In the figure, the primary of antenna coil L1 is connected to an RF amplifier circuit consisting of Q1 and Q2. Q1 is an emitter follower amplifier designed to give near-unity gain while also providing a high-impedance input resistance for L1’s primary, which will not load down or degrade the Q of the antenna coil. The secondary of L1, which has a smaller number of turns compared with the primary of L1, is used differently in tunable radio-frequency (TRF) radios and reflex radios. Here the secondary winding of L1 is connected to the amplifier output of Q2 to magnetically induce some of the amplified RF signal back to the antenna coil.

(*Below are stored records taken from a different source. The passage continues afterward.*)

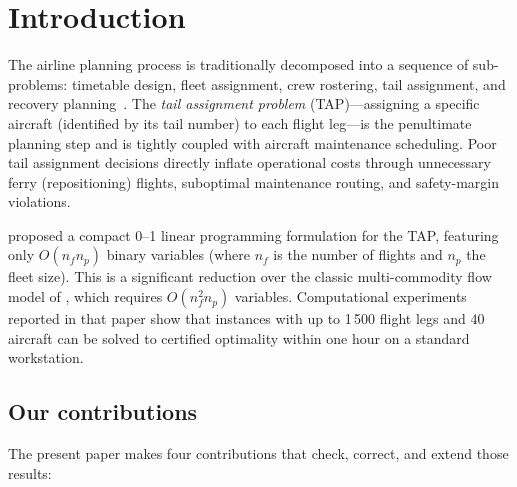 \section{Introduction}
\label{sec:intro}

The airline planning process is traditionally decomposed into a sequence of
sub-problems: timetable design, fleet assignment, crew rostering, tail
assignment, and recovery planning~\citep{barnhart2003applications,
gopalan1998mathematical}.  The \emph{tail assignment problem} (TAP)—assigning
a specific aircraft (identified by its tail number) to each flight leg—is the
penultimate planning step and is tightly coupled with aircraft maintenance
scheduling.  Poor tail assignment decisions directly inflate operational costs
through unnecessary ferry (repositioning) flights, suboptimal maintenance
routing, and safety-margin violations.

\citet{khaled2018compact} proposed a compact 0--1 linear programming
formulation for the TAP, featuring only $O(n_f n_p)$ binary variables (where
$n_f$ is the number of flights and $n_p$ the fleet size).  This is a
significant reduction over the classic multi-commodity flow model of
\citet{levin1971scheduling}, which requires $O(n_f^2 n_p)$ variables.
Computational experiments reported in that paper show that instances with up
to 1\,500 flight legs and 40 aircraft can be solved to certified optimality
within one hour on a standard workstation.

\subsection*{Our contributions}

The present paper makes four contributions that check, correct, and extend
those results:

The secondary winding of the coil is not reversible, so positive feedback occurs only when the windings are connected in the correct manner. If connected in any other manner, negative feedback occurs, and the gain cannot be increased as desired.

The amount of RF signal fed back to the antenna coil is related to how variable resistor VR1 is set. The lower the resistance set to VR1, the higher is the DC collector current of Q2, which increases the gain of the Q2 RF amplifier. Conversely, with VR1 set to a maximum resistance value, a minimum DC collector current is set for Q2, thus setting the gain of the RF amplifier to a minimum. Thus VR1 controls the amount of positive feedback to the antenna coil. The more positive feedback sent back to the antenna coil, L1, the higher is the overall gain of the system. At some point, the RF amplifier Q1 and Q2 will oscillate when VR1 is set to a gain that is sufficient to induce oscillation.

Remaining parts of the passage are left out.